I groan as I wake up, feeling sore all over and noticing the faint sting of bite marks on my skin. Liam’s absence beside me is a sharp pang, and I wonder why I didn’t hear him leave. Dragging myself out of bed, I tug on a t-shirt and stumble into the living room, where Annie’s smiling face greets me with a teasing blush.
“Looks like you had a long night,” she remarks, her eyes twinkling mischievously.
I brush off her comment, my mind preoccupied with finding out where Liam went. “Did you see the guy who was in my room?” I ask, trying to keep the frustration out of my voice.
Annie nods, her smile faltering slightly. “Yeah, he left a couple of hours ago,” she replies. “He seemed in a hurry and didn’t say much.”
My anger simmers beneath the surface as I head back to my bedroom, where the scent of Liam lingers in the air like an unwelcome guest.
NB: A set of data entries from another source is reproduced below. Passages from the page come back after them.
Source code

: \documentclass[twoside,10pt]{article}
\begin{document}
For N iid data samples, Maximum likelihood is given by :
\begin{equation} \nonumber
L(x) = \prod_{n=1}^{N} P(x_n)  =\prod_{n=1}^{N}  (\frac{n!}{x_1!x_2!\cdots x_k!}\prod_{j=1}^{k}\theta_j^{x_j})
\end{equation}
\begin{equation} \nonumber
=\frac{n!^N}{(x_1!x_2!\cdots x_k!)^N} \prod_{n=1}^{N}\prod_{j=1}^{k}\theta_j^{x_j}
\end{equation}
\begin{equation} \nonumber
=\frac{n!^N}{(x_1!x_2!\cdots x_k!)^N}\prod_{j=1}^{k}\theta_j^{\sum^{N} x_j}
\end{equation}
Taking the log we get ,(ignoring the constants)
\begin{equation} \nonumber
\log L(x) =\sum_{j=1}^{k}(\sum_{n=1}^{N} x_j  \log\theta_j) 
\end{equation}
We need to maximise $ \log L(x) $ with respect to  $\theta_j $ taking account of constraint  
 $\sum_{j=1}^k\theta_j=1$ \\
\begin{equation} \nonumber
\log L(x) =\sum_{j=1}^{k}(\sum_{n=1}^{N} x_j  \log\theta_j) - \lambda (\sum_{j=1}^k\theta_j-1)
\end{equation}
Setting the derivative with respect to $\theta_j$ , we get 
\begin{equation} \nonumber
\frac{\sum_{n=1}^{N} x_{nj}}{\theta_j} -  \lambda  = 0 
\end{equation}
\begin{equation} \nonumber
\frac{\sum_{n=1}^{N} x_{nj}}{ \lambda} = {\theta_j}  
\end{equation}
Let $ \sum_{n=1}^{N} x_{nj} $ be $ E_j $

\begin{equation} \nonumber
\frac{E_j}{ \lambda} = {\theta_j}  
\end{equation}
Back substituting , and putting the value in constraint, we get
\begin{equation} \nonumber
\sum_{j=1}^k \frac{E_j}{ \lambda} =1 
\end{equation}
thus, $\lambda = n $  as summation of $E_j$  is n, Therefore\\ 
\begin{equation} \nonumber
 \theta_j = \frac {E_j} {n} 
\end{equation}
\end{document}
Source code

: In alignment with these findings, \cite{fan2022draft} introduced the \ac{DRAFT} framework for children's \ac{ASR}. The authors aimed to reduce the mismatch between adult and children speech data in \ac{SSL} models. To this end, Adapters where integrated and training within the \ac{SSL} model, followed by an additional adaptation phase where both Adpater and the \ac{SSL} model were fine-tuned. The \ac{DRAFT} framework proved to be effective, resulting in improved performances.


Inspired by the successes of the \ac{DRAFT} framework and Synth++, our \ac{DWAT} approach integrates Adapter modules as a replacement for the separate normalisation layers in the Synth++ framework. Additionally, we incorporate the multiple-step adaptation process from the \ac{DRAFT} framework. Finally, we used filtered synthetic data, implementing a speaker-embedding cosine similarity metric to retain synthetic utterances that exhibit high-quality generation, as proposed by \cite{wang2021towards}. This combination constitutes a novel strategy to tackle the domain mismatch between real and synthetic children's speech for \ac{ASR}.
I notice that my mini fridge is open, my collection of blood vials on display for him to see. The realization hits me like a punch to the gut: he must have seen it and bolted.
Fury bubbles up inside me, mixing with the hurt and confusion swirling in my chest. How could he just leave without a word? After everything we shared last night?
Tears prick at the corners of my eyes as I sink onto the edge of the bed, feeling the weight of his absence like a physical ache. I thought maybe... but no, it was foolish of me to hope for anything more than this. Liam is a wolf, and I’m a vampire. We were never meant to be anything more than enemies.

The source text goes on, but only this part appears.